Thoughtful production explores the nature of redemption and forgiveness

Random Acts Theatre’s latest production is a challenging piece about redemption, forgiveness and tolerance. In its study of Walter, just released from a 12-year sentence for molesting pre-pubescent girls and trying to regain some semblance of a ‘normal’ life, The Woodsman is also concerned with the nature of obsession. As he moves between his apartment, his therapist’s office and work, Walter is a man confined by more than his limited horizons, and it isn’t long before he finds himself in a secluded section of the park, sitting on a bench beside an 11-year-old girl.

The performance space is small and uncompromising, digital projections indicating scene changes, all of which serve the tension well. The production is eloquent and considered, and the performances are solid: Tim Metcalfe-Wood manages to convey Walter’s psychological complexity, veering convincingly between reproach and self-pity; particularly good are Daisy Dugmore as Nikki, a feisty work colleague with whom Walter begins a relationship, and Richard Ings as Lucas, a cop who believes that criminals cannot change.

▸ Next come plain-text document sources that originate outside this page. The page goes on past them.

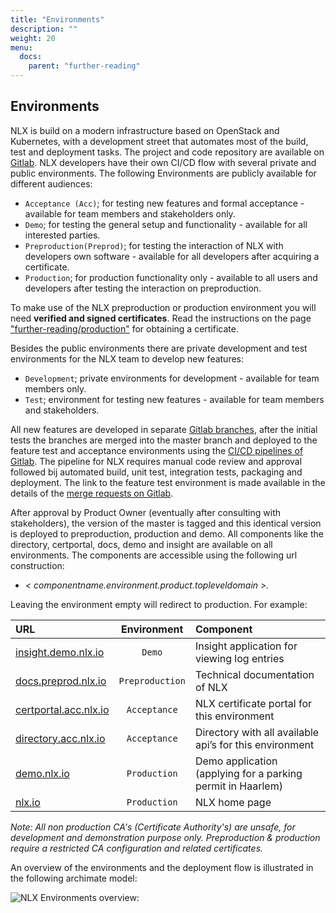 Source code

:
 ```yaml
---
title: "Environments"
description: ""
weight: 20
menu:
  docs:
    parent: "further-reading"
---
```



## Environments

NLX is build on a modern infrastructure based on OpenStack and Kubernetes, with a development street that automates most of the build, test and deployment tasks. The project and code repository are available on [Gitlab](https://gitlab.com/commonground/nlx). NLX developers have their own CI/CD flow with several private and public environments. The following Environments are publicly available for different audiences:

* `Acceptance (Acc)`; for testing new features and formal acceptance - available for team members and stakeholders only.
* `Demo`; for testing the general setup and functionality - available for all interested parties.
* `Preproduction(Preprod)`; for testing the interaction of NLX with developers own software - available for all developers after acquiring a certificate.
* `Production`; for production functionality only - available to all users and developers after testing the interaction on preproduction.

To make use of the NLX preproduction or production environment you will need **verified and signed certificates**. Read the instructions on the page ["further-reading/production"](../production) for obtaining a certificate.

Besides the public environments there are private development and test environments for the NLX team to develop new features:
* `Development`; private environments for development - available for team members only.
* `Test`; environment for testing new features - available for team members and stakeholders.

All new features are developed in separate [Gitlab branches](https://gitlab.com/commonground/nlx/branches), after the initial tests the branches are merged into the master branch and deployed to the feature test and acceptance environments using the [CI/CD pipelines of Gitlab](https://gitlab.com/commonground/nlx/pipelines). The pipeline for NLX requires manual code review and approval followed bij automated build, unit test, integration tests, packaging and deployment. The link to the feature test environment is made available in the details of the [merge requests on Gitlab](https://gitlab.com/commonground/nlx/merge_requests).

After approval by Product Owner (eventually after consulting with stakeholders), the version of the master is tagged and this identical version is deployed to preproduction, production and demo.
All components like the directory, certportal, docs, demo and insight are available on all environments. The components are accessible using the following url construction:
* *< componentname.environment.product.topleveldomain >.*

Leaving the environment empty will redirect to production. For example:

|URL   | Environment | Component  |
|:-----|:----------:|:-------------|
|[insight.demo.nlx.io](https://insight.demo.nlx.io/) |`Demo` |Insight application for viewing log entries|
|[docs.preprod.nlx.io](https://docs.preprod.nlx.io)|`Preproduction`| Technical documentation of NLX|
|[certportal.acc.nlx.io](https://certportal.acc.nlx.io/) |`Acceptance`| NLX certificate portal for this environment|
|[directory.acc.nlx.io](https://directory.acc.nlx.io/) |`Acceptance`|Directory with all available api’s for this environment  |
|[demo.nlx.io](https://demo.nlx.io/) |`Production`| Demo application (applying for a parking permit in Haarlem)|
|[nlx.io](https://nlx.io/) |`Production`| NLX home page |

*Note: All non production CA's (Certificate Authority's) are unsafe, for development and demonstration purpose only. Preproduction & production require a restricted CA configuration and related certificates.*

An overview of the environments and the deployment flow is illustrated in the following archimate model:

![NLX Environments overview:](environments-ebb71.png "NLX Environments overview")
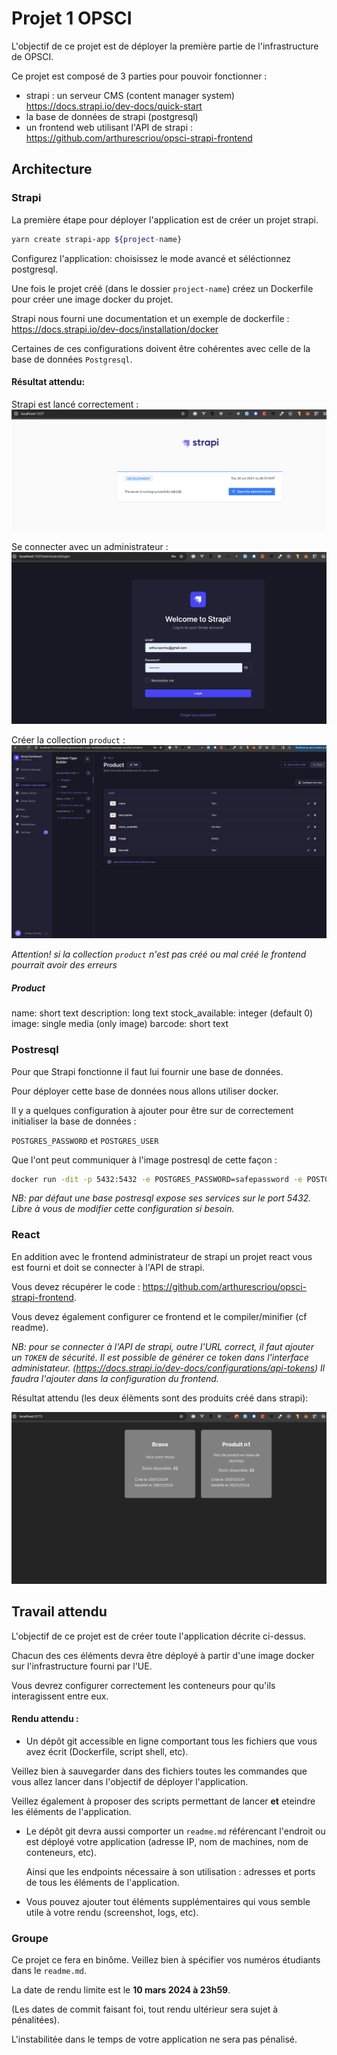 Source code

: # Projet 1 OPSCI

L'objectif de ce projet est de déployer la première partie de l'infrastructure de OPSCI.

Ce projet est composé de 3 parties pour pouvoir fonctionner :

- strapi : un serveur CMS (content manager system) https://docs.strapi.io/dev-docs/quick-start
- la base de données de strapi (postgresql)
- un frontend web utilisant l'API de strapi : https://github.com/arthurescriou/opsci-strapi-frontend

## Architecture

### Strapi

La première étape pour déployer l'application est de créer un projet strapi.

```sh
yarn create strapi-app ${project-name}
```

Configurez l'application: choisissez le mode avancé et séléctionnez postgresql.

Une fois le projet créé (dans le dossier `project-name`) créez un Dockerfile pour créer une image docker du projet.

Strapi nous fourni une documentation et un exemple de dockerfile : https://docs.strapi.io/dev-docs/installation/docker

Certaines de ces configurations doivent être cohérentes avec celle de la base de données `Postgresql`.

#### Résultat attendu:

Strapi est lancé correctement :
<img src="img/runstrapi.png"/>

Se connecter avec un administrateur :
<img src="img/admin.png"/>

Créer la collection `product` :
<img src="img/cms.png"/>

_Attention! si la collection `product` n'est pas créé ou mal créé le frontend pourrait avoir des erreurs_

##### Product

name: short text
description: long text
stock_available: integer (default 0)
image: single media (only image)
barcode: short text

### Postresql

Pour que Strapi fonctionne il faut lui fournir une base de données.

Pour déployer cette base de données nous allons utiliser docker.

Il y a quelques configuration à ajouter pour être sur de correctement initialiser la base de données :

`POSTGRES_PASSWORD` et `POSTGRES_USER`

Que l'ont peut communiquer à l'image postresql de cette façon :

```sh
docker run -dit -p 5432:5432 -e POSTGRES_PASSWORD=safepassword -e POSTGRES_USER=strapi --name strapi-pg postgres
```

_NB: par défaut une base postresql expose ses services sur le port 5432. Libre à vous de modifier cette configuration si besoin._

### React

En addition avec le frontend administrateur de strapi un projet react vous est fourni et doit se connecter à l'API de strapi.

Vous devez récupérer le code : https://github.com/arthurescriou/opsci-strapi-frontend.

Vous devez également configurer ce frontend et le compiler/minifier (cf readme).

_NB: pour se connecter à l'API de strapi, outre l'URL correct, il faut ajouter un `TOKEN` de sécurité. Il est possible de générer ce token dans l'interface administateur. (https://docs.strapi.io/dev-docs/configurations/api-tokens)
Il faudra l'ajouter dans la configuration du frontend._

Résultat attendu (les deux élèments sont des produits créé dans strapi):

<img src="img/react.png"/>

## Travail attendu

L'objectif de ce projet est de créer toute l'application décrite ci-dessus.

Chacun des ces éléments devra être déployé à partir d'une image docker sur l'infrastructure fourni par l'UE.

Vous devrez configurer correctement les conteneurs pour qu'ils interagissent entre eux.

#### Rendu attendu :

- Un dépôt git accessible en ligne comportant tous les fichiers que vous avez écrit (Dockerfile, script shell, etc).

Veillez bien à sauvegarder dans des fichiers toutes les commandes que vous allez lancer dans l'objectif de déployer l'application.

Veillez également à proposer des scripts permettant de lancer **et** eteindre les éléments de l'application.

- Le dépôt git devra aussi comporter un `readme.md` référencant l'endroit ou est déployé votre application (adresse IP, nom de machines, nom de conteneurs, etc).

  Ainsi que les endpoints nécessaire à son utilisation : adresses et ports de tous les éléments de l'application.

- Vous pouvez ajouter tout éléments supplémentaires qui vous semble utile à votre rendu (screenshot, logs, etc).

### Groupe

Ce projet ce fera en binôme. Veillez bien à spécifier vos numéros étudiants dans le `readme.md`.

La date de rendu limite est le **10 mars 2024 à 23h59**.

(Les dates de commit faisant foi, tout rendu ultérieur sera sujet à pénalitées).

L'instabilitée dans le temps de votre application ne sera pas pénalisé.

The Woodsman was first performed in 2000, and the writer, Steven Fechter, went on to adapt it into an award-winning screenplay for the 2004 film of the same name, starring Kevin Bacon in the lead role, and I think that it is there that Fechter really hit his stride with the narrative and the characters. The play feels rather under-developed in places, the supporting characters occasionally a little too like ciphers for bringing out different aspects of Walter’s experience. However, despite that, it continues to raise important questions about how we feel about the rehabilitation of individuals convicted of the most heinous crimes.

Exeter Phoenix Black Box, 3rd-4th, 8th-10th February, 8pm.